Het congres van Saragossa was nog maar goed en wel achter de rug, toen er op dit alles — en niet tevergeefs — een beroep werd gedaan. De vraag of het socialisme alleen maar een kwestie was van gezindheid of levenshouding[16] en van de hartstochtelijke wil van organisaties, dan dat er bij het menselijk handelen nog andere factoren een rol speelden, zou in de praktijk worden getoetst.


_______________
[1] Aldus een aanhanger van de POUM in een artikel in het door de Nederlandse RSAP (Revolutionair Socialistische Arbeiderspartij) uitgegeven maandblad De Rode October van mei 1938.
[2] Geciteerd uit De Nieuwe Weg, jg. 6, nr. 6.
[3] Wij gebruiken de Franse uitgave, die in 1937 in Parijs verscheen onder de titel Révolution et contre-révolution en Espagne. De weergegeven passage bevindt zich op p.1. De cursiveringen stammen van mij, C.B.
[4] Vgl. L. Trotski, Die russische Revolution 1905, Berlijn 1923, p.5-6. De hier slechts summier aangeduide opvattingen, door Trotski op latere tijdstippen verder ontwikkeld en verdiept (men zie bijvoorbeeld zijn boek La révolution permanente, Parijs 1932), zijn de geschiedenis ingegaan als de ‘theorie van de permanente revolutie’. Het woord ‘permanent’ was door de opsteller — die soortgelijke opvattingen ook bij anderen aantrof (bij Parvus, om er één te noemen) — aan Marx ontleend, die in zijn geschrift ‘De klassengevechten in Frankrijk’, in ander verband natuurlijk, had gesproken over ‘het permanent verklaren der revolutie’ (MEW, Bd. 7, p. 89). Een bespreking van deze theorie valt uiteraard geheel buiten het bestek van dit boek. Er zij hier slechts opgemerkt, dat zij door de auteur daarvan niet wordt aangehangen. Hij stelt er echter prijs op daaraan toe te voegen, dat hij de zogenaamde kritiek die erop is uitgeoefend, eerst door Radek en Zinovjev, later door Martinov en Koesinen, in geen enkel opzicht als een serieuze poging tot weerlegging beschouwt. Integendeel!
[5] Bedoeld werden de gebeurtenissen van oktober 1934 in Asturië.
[6] Joaquin Maurin, Révolution et contre-révolution en Espagne, p. 344-346.

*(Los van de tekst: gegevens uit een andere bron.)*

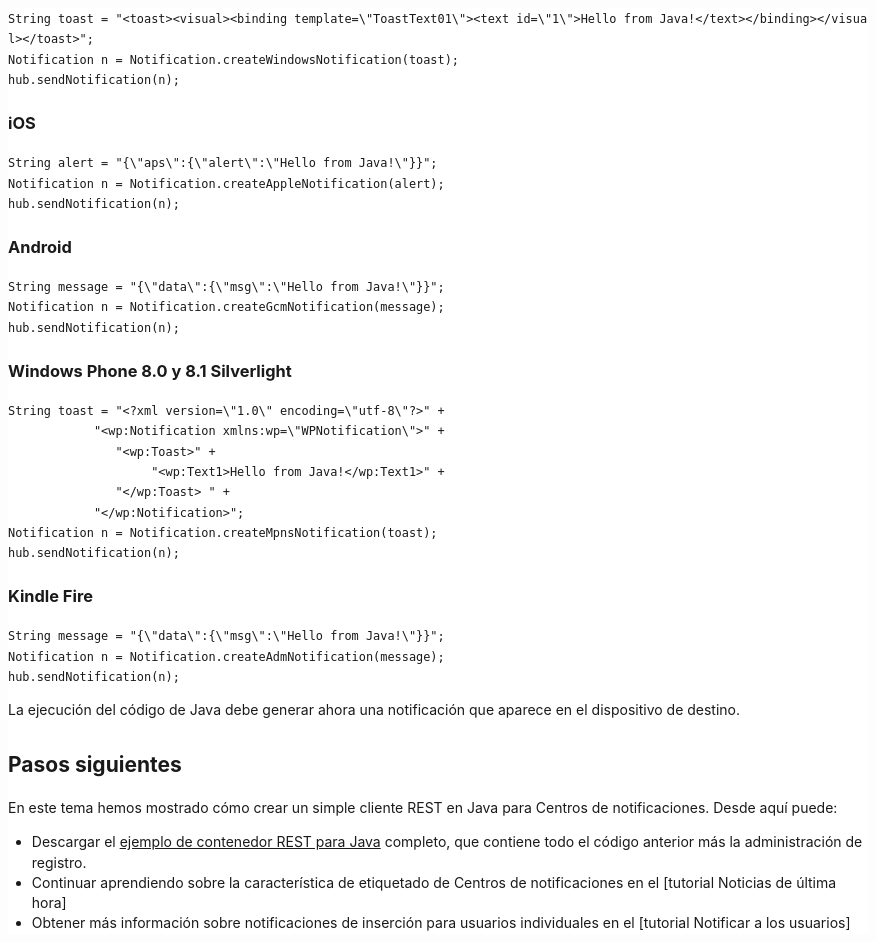     String toast = "<toast><visual><binding template=\"ToastText01\"><text id=\"1\">Hello from Java!</text></binding></visual></toast>";
    Notification n = Notification.createWindowsNotification(toast);
    hub.sendNotification(n);

### iOS

    String alert = "{\"aps\":{\"alert\":\"Hello from Java!\"}}";
    Notification n = Notification.createAppleNotification(alert);
    hub.sendNotification(n);

### Android

    String message = "{\"data\":{\"msg\":\"Hello from Java!\"}}";
    Notification n = Notification.createGcmNotification(message);
    hub.sendNotification(n);

### Windows Phone 8.0 y 8.1 Silverlight

    String toast = "<?xml version=\"1.0\" encoding=\"utf-8\"?>" +
                "<wp:Notification xmlns:wp=\"WPNotification\">" +
                   "<wp:Toast>" +
                        "<wp:Text1>Hello from Java!</wp:Text1>" +
                   "</wp:Toast> " +
                "</wp:Notification>";
    Notification n = Notification.createMpnsNotification(toast);
    hub.sendNotification(n);

### Kindle Fire

    String message = "{\"data\":{\"msg\":\"Hello from Java!\"}}";
    Notification n = Notification.createAdmNotification(message);
    hub.sendNotification(n);

La ejecución del código de Java debe generar ahora una notificación que aparece en el dispositivo de destino.

## <a name="next-steps"></a>Pasos siguientes

En este tema hemos mostrado cómo crear un simple cliente REST en Java para Centros de notificaciones. Desde aquí puede:

-   Descargar el [ejemplo de contenedor REST para Java][ejemplo de contenedor REST para Java] completo, que contiene todo el código anterior más la administración de registro.
-   Continuar aprendiendo sobre la característica de etiquetado de Centros de notificaciones en el [tutorial Noticias de última hora]
-   Obtener más información sobre notificaciones de inserción para usuarios individuales en el [tutorial Notificar a los usuarios]

  [API de REST de Centros de notificaciones]: http://msdn.microsoft.com/es-es/library/dn223264.aspx
  [tutorial introductorio]: http://azure.microsoft.com/es-es/documentation/articles/notification-hubs-ios-get-started/
  [SDK de Centros de notificaciones .NET]: http://msdn.microsoft.com/es-es/library/jj933431.aspx
  [ejemplo de contenedor REST para Java]: https://github.com/Azure/azure-notificationhubs-samples/tree/master/notificationhubs-rest-java
  [Finalización del tutorial]: #complete-tutorial
  [MSDN]: http://msdn.microsoft.com/es-es/library/dn530746.aspx
  [Apache HttpComponents]: http://hc.apache.org/httpcomponents-client-ga/
  [Apache Commons-Codec]: http://commons.apache.org/proper/commons-codec/
  [Apache Commons-Io]: http://commons.apache.org/proper/commons-io/
  [aquí]: http://msdn.microsoft.com/es-es/library/dn495627.aspx
  [documentación de las API de REST de Centros de notificaciones]: http://msdn.microsoft.com/es-es/library/dn495827.aspx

[7] L. Trotski, De Spaanse revolutie en de gevaren die haar bedreigen, Amsterdam 1931, p. 10. De Nederlandse vertaling van dit geschrift verscheen bij de brochurehandel van de Revolutionair Socialistische Partij.
[8] Idem, p. 11.
[9] Cursivering van mij, C.B.
[10] Een toespeling op een artikel uit de republikeinse grondwet van Spanje.

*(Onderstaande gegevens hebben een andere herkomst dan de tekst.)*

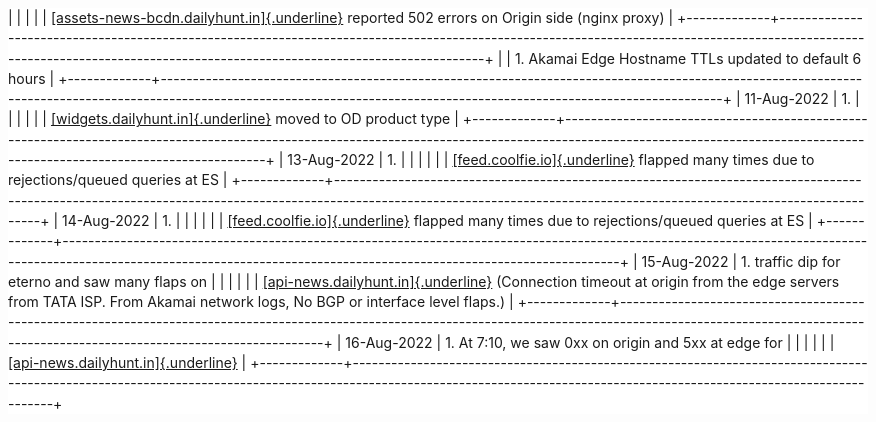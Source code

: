 |             |                                                                                                                                                                                                                            |
|             | [[assets-news-bcdn.dailyhunt.in]{.underline}](http://assets-news-bcdn.dailyhunt.in/) reported 502 errors on Origin side (nginx proxy)                                                                                      |
+-------------+----------------------------------------------------------------------------------------------------------------------------------------------------------------------------------------------------------------------------+
|             | 1.  Akamai Edge Hostname TTLs updated to default 6 hours                                                                                                                                                                   |
+-------------+----------------------------------------------------------------------------------------------------------------------------------------------------------------------------------------------------------------------------+
| 11-Aug-2022 | 1.                                                                                                                                                                                                                         |
|             |                                                                                                                                                                                                                            |
|             | [[widgets.dailyhunt.in]{.underline}](http://widgets.dailyhunt.in/) moved to OD product type                                                                                                                                |
+-------------+----------------------------------------------------------------------------------------------------------------------------------------------------------------------------------------------------------------------------+
| 13-Aug-2022 | 1.                                                                                                                                                                                                                         |
|             |                                                                                                                                                                                                                            |
|             | [[feed.coolfie.io]{.underline}](http://feed.coolfie.io/) flapped many times due to rejections/queued queries at ES                                                                                                         |
+-------------+----------------------------------------------------------------------------------------------------------------------------------------------------------------------------------------------------------------------------+
| 14-Aug-2022 | 1.                                                                                                                                                                                                                         |
|             |                                                                                                                                                                                                                            |
|             | [[feed.coolfie.io]{.underline}](http://feed.coolfie.io/) flapped many times due to rejections/queued queries at ES                                                                                                         |
+-------------+----------------------------------------------------------------------------------------------------------------------------------------------------------------------------------------------------------------------------+
| 15-Aug-2022 | 1.  traffic dip for eterno and saw many flaps on                                                                                                                                                                           |
|             |                                                                                                                                                                                                                            |
|             | [[api-news.dailyhunt.in]{.underline}](http://api-news.dailyhunt.in/) (Connection timeout at origin from the edge servers from TATA ISP. From Akamai network logs, No BGP or interface level flaps.)                        |
+-------------+----------------------------------------------------------------------------------------------------------------------------------------------------------------------------------------------------------------------------+
| 16-Aug-2022 | 1.  At 7:10, we saw 0xx on origin and 5xx at edge for                                                                                                                                                                      |
|             |                                                                                                                                                                                                                            |
|             | [[api-news.dailyhunt.in]{.underline}](http://api-news.dailyhunt.in/)                                                                                                                                                       |
+-------------+----------------------------------------------------------------------------------------------------------------------------------------------------------------------------------------------------------------------------+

[11] A. Müller Lehning, De Spaanse revolutie, Amsterdam 1932, uitgave van het Nederlands Syndicalistisch Vakverbond, p. 24.
[12] D. A. de Santillán, De economische organisatie van de revolutie, Amsterdam 1937. De Nederlandse vertaling verscheen bij de Vereniging Anarchistische Uitgeverij (VAU).
[13] De invloed van de CNT was groter dan het getal zou doen vermoeden. Zij was nog bezig zich te herstellen van een periode waarin zij verboden was geweest.
[14] Gecit. uit Abel Paz, Durruti, le peuple en armes, Parijs 1972, p. 270.
[15] Voor de weergave van wat er op het congres van Saragossa aan de orde was, baseren wij ons hier op informatie, verstrekt door de officiële persdienst van de CNT-FAI te Barcelona in de tweede helft van 1936 en vervolgens in Nederlandse vertaling brochurevorm uitgegeven door het Nederlands Syndicalistisch Vakverbond (NSV). De brochure verscheen zonder jaartal. Men zie ook hoofdstuk XII van dit boek, waarin wij op het congres van Saragossa terugkomen, en de daar vermelde informatiebronnen.
[16] Het zou niet moeilijk vallen vele passages te citeren waarin — van anarchistische of anarchosyndicalistische zijde vooral — het probleem aldus wordt gesteld. Het gebeurt onder andere door Gaston Leval in zijn boek Espagne libertaire (1936-1939), dat in 1971 verscheen. Eveneens in diverse publicaties van de CNT-FAI uit de jaren dertig.